Trauma Therapy
Trauma Narrows Our World...
It can truly make us feel like we are actually going crazy. Worse still, it seems to come out of nowhere because it just does not make any sense!
You are fine for one minute, and then the next, you feel like you are fighting for your life even though you are only thinking about what clothes to wear for the day.
Then you're stuck asking yourself once again, 'Why the hell was that so terrifying for me?! I don't get it!'
If you are able to get past just enough of all the confusing questions, internalized shame, and guilt to reach a place where you want to seek some guidance to deal with this, it can likely feel like the three-ring shitshow just got worse. Because now, you have to talk about it.
If you are one of those who have painstakingly clear memories of the trauma, the idea of sharing the details of such confusingly horrendous experiences feels like the worst idea in the long, sad history of bad ideas. And for those who do not have any real clear memories at all, where does one even begin to unpack that?
As luck would have it, somatic therapy, specifically Sensorimotor Psychotherapy, in my case, comes in handy. I do not need you to recount the details; I do not need the story. You do not have to tell me anything you are not ready to say out loud yet, or ever.

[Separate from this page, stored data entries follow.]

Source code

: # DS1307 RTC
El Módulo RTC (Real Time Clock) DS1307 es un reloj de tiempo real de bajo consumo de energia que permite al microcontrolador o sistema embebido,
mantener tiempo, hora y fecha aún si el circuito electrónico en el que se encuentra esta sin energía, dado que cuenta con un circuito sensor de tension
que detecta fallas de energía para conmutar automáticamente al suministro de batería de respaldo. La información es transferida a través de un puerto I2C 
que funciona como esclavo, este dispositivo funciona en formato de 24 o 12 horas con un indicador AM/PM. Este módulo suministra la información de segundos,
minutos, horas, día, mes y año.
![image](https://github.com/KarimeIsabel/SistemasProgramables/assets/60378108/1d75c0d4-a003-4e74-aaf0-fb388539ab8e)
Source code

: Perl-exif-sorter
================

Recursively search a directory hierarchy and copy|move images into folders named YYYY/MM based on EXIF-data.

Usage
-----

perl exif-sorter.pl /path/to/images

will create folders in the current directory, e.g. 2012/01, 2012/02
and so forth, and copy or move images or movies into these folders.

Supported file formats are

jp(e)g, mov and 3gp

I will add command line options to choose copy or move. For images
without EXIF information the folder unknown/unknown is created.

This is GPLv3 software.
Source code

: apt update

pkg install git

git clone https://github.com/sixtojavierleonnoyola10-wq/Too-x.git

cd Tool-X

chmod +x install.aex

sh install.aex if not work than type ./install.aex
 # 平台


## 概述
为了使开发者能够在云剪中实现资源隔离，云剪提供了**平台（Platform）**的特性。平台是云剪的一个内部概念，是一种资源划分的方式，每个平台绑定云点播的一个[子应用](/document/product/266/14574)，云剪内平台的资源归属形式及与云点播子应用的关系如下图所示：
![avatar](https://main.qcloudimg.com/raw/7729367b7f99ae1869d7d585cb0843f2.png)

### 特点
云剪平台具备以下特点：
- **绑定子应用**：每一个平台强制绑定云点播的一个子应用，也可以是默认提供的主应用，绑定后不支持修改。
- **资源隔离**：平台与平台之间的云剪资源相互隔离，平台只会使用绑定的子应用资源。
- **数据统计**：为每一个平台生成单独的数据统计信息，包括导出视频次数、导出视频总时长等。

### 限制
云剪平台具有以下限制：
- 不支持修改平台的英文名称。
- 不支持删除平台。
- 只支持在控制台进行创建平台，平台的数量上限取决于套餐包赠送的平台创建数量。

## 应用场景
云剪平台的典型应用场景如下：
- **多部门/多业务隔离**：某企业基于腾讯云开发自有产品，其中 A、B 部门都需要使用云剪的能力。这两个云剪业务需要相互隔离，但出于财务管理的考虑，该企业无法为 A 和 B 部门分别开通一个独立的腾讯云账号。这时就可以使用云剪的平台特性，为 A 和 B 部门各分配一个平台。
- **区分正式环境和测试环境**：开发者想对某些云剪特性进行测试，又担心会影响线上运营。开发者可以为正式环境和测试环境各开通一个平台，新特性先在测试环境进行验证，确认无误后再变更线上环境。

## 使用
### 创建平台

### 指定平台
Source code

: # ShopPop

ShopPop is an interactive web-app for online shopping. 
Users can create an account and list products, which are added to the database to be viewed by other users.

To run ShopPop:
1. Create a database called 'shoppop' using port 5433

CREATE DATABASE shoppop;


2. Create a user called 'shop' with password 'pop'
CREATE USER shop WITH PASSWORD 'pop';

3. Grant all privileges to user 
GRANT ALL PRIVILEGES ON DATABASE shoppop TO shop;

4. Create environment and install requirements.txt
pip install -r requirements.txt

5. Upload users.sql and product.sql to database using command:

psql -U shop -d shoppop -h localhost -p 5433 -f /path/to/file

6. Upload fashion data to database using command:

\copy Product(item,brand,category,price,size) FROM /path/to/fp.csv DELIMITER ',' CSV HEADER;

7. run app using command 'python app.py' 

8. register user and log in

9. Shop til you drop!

Contrary to popular belief, we do not need a memory to do successful trauma work together because your body holds the memory; that is what I work with. That is how we heal.
Also, contrary to popular belief, somatic trauma therapy does not mean touch therapy. Touch can be a very important and powerful aspect of healing, but it is not a requirement for effective trauma therapy. If we ever mutually agree to use “touch” in session, it will always be with a buffer (i.e., a pillow, blanket, cloth, etc.), and it will always be under your control.
Trauma was done to the body, and only by including the body can we hope to heal in a lasting, meaningful way.
It is, all at once, the hardest and most fulfilling work we will do in our lives.